I can speak to WG or OpenVPN (road warrior/remote-access/inbound type configs). The same applies for a guest wifi network on a dumb AP (link). I think that this would apply to ZT, but I don't have experience with it, so please take my statements with a grain of salt in the event that this isn't applicable to ZT.
A dumb AP can be viewed in the context of 'just another device on the lan' since it has an address on the lan and doesn't do any routing. When you add a routed protocol such as WG or OpenVPN onto a dumb AP, there are two ways to ensure that the traffic is routed properly:
- Setup a static route on the router so that the router knows what gateway to use to route traffic that should go back to the tunnel's subnet (this can actually be done at the host level, but that is typically not the best option; depends on the situation).

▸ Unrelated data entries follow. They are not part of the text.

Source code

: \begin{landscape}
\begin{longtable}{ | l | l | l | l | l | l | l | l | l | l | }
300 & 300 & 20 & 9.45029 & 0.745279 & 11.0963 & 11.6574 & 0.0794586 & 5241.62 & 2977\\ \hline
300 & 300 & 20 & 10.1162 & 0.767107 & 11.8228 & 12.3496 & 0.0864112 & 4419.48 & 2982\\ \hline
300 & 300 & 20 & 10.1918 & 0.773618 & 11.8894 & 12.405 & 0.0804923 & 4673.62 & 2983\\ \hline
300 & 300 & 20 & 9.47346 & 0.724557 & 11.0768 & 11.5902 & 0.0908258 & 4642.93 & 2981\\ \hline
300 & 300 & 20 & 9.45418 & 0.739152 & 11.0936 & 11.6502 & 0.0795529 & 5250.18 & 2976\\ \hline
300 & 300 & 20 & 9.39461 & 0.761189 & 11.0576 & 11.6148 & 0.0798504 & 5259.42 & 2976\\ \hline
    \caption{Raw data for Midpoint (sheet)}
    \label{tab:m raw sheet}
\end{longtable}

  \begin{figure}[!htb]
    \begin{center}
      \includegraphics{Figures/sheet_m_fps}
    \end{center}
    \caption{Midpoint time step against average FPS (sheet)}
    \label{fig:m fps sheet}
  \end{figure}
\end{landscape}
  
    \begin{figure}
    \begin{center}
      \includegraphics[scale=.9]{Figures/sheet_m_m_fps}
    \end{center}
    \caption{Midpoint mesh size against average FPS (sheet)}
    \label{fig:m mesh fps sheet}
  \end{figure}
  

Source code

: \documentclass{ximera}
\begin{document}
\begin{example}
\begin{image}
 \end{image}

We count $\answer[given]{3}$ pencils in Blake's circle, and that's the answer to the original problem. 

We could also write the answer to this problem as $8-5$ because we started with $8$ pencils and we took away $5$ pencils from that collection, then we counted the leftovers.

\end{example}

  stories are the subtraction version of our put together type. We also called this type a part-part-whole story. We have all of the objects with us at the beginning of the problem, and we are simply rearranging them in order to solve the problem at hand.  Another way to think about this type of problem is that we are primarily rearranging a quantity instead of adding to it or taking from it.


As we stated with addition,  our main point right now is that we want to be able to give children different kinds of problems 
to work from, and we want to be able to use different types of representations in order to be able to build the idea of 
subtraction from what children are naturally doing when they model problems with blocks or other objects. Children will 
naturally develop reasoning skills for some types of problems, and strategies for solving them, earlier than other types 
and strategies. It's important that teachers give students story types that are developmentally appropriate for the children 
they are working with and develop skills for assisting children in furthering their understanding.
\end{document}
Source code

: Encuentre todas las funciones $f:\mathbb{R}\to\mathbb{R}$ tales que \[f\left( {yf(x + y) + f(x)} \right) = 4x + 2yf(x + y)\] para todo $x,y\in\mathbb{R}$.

- enable masquerading on the lan firewall zone (as described earlier) so that the traffic appears to originate from (and should be returned to) the dumb AP device that is actually running the VPN.
Let's say that we have a lan of 192.168.1.0/24, a dumb AP on say 192.168.1.2, and a WG or OpenVPN subnet of 192.168.9.0/24 (setup on the dumb AP). We'll also assume (in the case of WG/OpenVPN) that the main router is port-forwarding the listen port to the dumb AP at 192.168.1.2.
We can make a connection to the VPN server from outside, and our remote device/peer/client will have an address on the tunnel subnet (192.168.9.0/24). Now, the dumb AP has traffic with source address 192.168.9.x that is destined for hosts on the lan (192.168.1.0/24) and/or the internet.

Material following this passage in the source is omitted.